政略夫婦の懐妊一夜~身ごもったら御曹司に愛し尽くされました~
アベリアでの会議が終わった、夕暮れ時。
たまには一緒に帰ろうかと思い生徒会室に残っていた桃香を外で待っていると、中から桃香とアベリアのメンバーの話し声が聞こえてきた。
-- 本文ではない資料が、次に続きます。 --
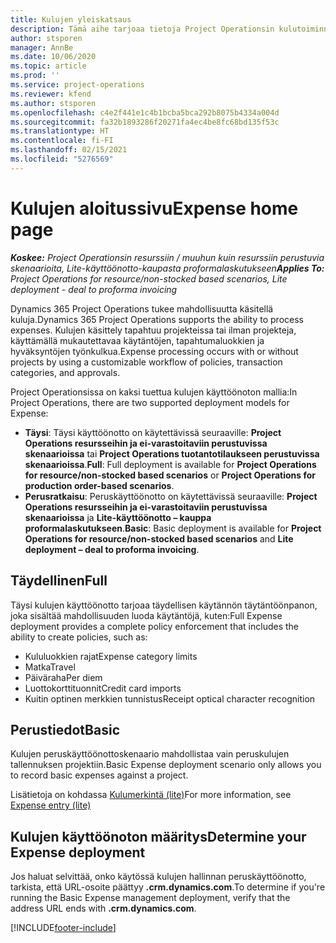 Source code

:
```yaml
---
title: Kulujen yleiskatsaus
description: Tämä aihe tarjoaa tietoja Project Operationsin kulutoiminnoista.
author: stsporen
manager: AnnBe
ms.date: 10/06/2020
ms.topic: article
ms.prod: ''
ms.service: project-operations
ms.reviewer: kfend
ms.author: stsporen
ms.openlocfilehash: c4e2f441e1c4b1bcba5bca292b8075b4334a004d
ms.sourcegitcommit: fa32b1893286f20271fa4ec4be8fc68bd135f53c
ms.translationtype: HT
ms.contentlocale: fi-FI
ms.lasthandoff: 02/15/2021
ms.locfileid: "5276569"
---
```

# <a name="expense-home-page"></a><span data-ttu-id="12cd0-103">Kulujen aloitussivu</span><span class="sxs-lookup"><span data-stu-id="12cd0-103">Expense home page</span></span>

<span data-ttu-id="12cd0-104">_**Koskee:** Project Operationsin resurssiin / muuhun kuin resurssiin perustuvia skenaarioita, Lite-käyttöönotto-kaupasta proformalaskutukseen_</span><span class="sxs-lookup"><span data-stu-id="12cd0-104">_**Applies To:** Project Operations for resource/non-stocked based scenarios, Lite deployment - deal to proforma invoicing_</span></span>


<span data-ttu-id="12cd0-105">Dynamics 365 Project Operations tukee mahdollisuutta käsitellä kuluja.</span><span class="sxs-lookup"><span data-stu-id="12cd0-105">Dynamics 365 Project Operations supports the ability to process expenses.</span></span> <span data-ttu-id="12cd0-106">Kulujen käsittely tapahtuu projekteissa tai ilman projekteja, käyttämällä mukautettavaa käytäntöjen, tapahtumaluokkien ja hyväksyntöjen työnkulkua.</span><span class="sxs-lookup"><span data-stu-id="12cd0-106">Expense processing occurs with or without projects by using a customizable workflow of policies, transaction categories, and approvals.</span></span>

<span data-ttu-id="12cd0-107">Project Operationsissa on kaksi tuettua kulujen käyttöönoton mallia:</span><span class="sxs-lookup"><span data-stu-id="12cd0-107">In Project Operations, there are two supported deployment models for Expense:</span></span> 

- <span data-ttu-id="12cd0-108">**Täysi**: Täysi käyttöönotto on käytettävissä seuraaville: **Project Operations resursseihin ja ei-varastoitaviin perustuvissa skenaarioissa** tai **Project Operations tuotantotilaukseen perustuvissa skenaarioissa**.</span><span class="sxs-lookup"><span data-stu-id="12cd0-108">**Full**: Full deployment is available for **Project Operations for resource/non-stocked based scenarios** or **Project Operations for production order-based scenarios**.</span></span>
- <span data-ttu-id="12cd0-109">**Perusratkaisu**: Peruskäyttöönotto on käytettävissä seuraaville: **Project Operations resursseihin ja ei-varastoitaviin perustuvissa skenaarioissa** ja **Lite-käyttöönotto – kauppa proformalaskutukseen**.</span><span class="sxs-lookup"><span data-stu-id="12cd0-109">**Basic**: Basic deployment is available for **Project Operations for resource/non-stocked based scenarios** and **Lite deployment – deal to proforma invoicing**.</span></span>

## <a name="full"></a><span data-ttu-id="12cd0-110">Täydellinen</span><span class="sxs-lookup"><span data-stu-id="12cd0-110">Full</span></span> 
<span data-ttu-id="12cd0-111">Täysi kulujen käyttöönotto tarjoaa täydellisen käytännön täytäntöönpanon, joka sisältää mahdollisuuden luoda käytäntöjä, kuten:</span><span class="sxs-lookup"><span data-stu-id="12cd0-111">Full Expense deployment provides a complete policy enforcement that includes the ability to create policies, such as:</span></span>

  - <span data-ttu-id="12cd0-112">Kululuokkien rajat</span><span class="sxs-lookup"><span data-stu-id="12cd0-112">Expense category limits</span></span>
  - <span data-ttu-id="12cd0-113">Matka</span><span class="sxs-lookup"><span data-stu-id="12cd0-113">Travel</span></span>
  - <span data-ttu-id="12cd0-114">Päiväraha</span><span class="sxs-lookup"><span data-stu-id="12cd0-114">Per diem</span></span>
  - <span data-ttu-id="12cd0-115">Luottokorttituonnit</span><span class="sxs-lookup"><span data-stu-id="12cd0-115">Credit card imports</span></span>
  - <span data-ttu-id="12cd0-116">Kuitin optinen merkkien tunnistus</span><span class="sxs-lookup"><span data-stu-id="12cd0-116">Receipt optical character recognition</span></span>

## <a name="basic"></a><span data-ttu-id="12cd0-117">Perustiedot</span><span class="sxs-lookup"><span data-stu-id="12cd0-117">Basic</span></span> 
<span data-ttu-id="12cd0-118">Kulujen peruskäyttöönottoskenaario mahdollistaa vain peruskulujen tallennuksen projektiin.</span><span class="sxs-lookup"><span data-stu-id="12cd0-118">Basic Expense deployment scenario only allows you to record basic expenses against a project.</span></span> 

<span data-ttu-id="12cd0-119">Lisätietoja on kohdassa [Kulumerkintä (lite)](basic-expense.md)</span><span class="sxs-lookup"><span data-stu-id="12cd0-119">For more information, see [Expense entry (lite)](basic-expense.md)</span></span>

## <a name="determine-your-expense-deployment"></a><span data-ttu-id="12cd0-120">Kulujen käyttöönoton määritys</span><span class="sxs-lookup"><span data-stu-id="12cd0-120">Determine your Expense deployment</span></span>
<span data-ttu-id="12cd0-121">Jos haluat selvittää, onko käytössä kulujen hallinnan peruskäyttöönotto, tarkista, että URL-osoite päättyy **.crm.dynamics.com**.</span><span class="sxs-lookup"><span data-stu-id="12cd0-121">To determine if you're running the Basic Expense management deployment, verify that the address URL ends with **.crm.dynamics.com**.</span></span> 


[!INCLUDE[footer-include](../includes/footer-banner.md)]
『姫川さんは、このまま政略結婚をしてしまっていいの? お相手は財前さんといえど、これからなにが起こるかわからないじゃない?』
俺は扉の影に隠れ、聞き耳を立てる。誰だか知らないが、余計なことを。せっかく桃香もその気になっているんだから、変なことを吹き込むなよ。
『いいの』
桃香の返事が掠れ声だったため、俺は気になり、扉の隙間から少し中を覗いた。
すると桃香の表情は今まで見たことがないくらい切なく、瞳を潤ませていた。
『……初恋は叶わないって、よくいうもの』
『え? なんて? 姫川さん、もう一度言って?』
『なんでもないわ! とにかく、これでいいのよ、私は』
会話を終えたふたりがこちらへ近づいてくる。
俺は踵を返し、生徒会室から離れ、頭を真っ白にさせながら自宅への道を逃げて帰った。
俺には聞こえてしまった。
知らなかった。桃香に、ほかに好きな奴がいたなんて──。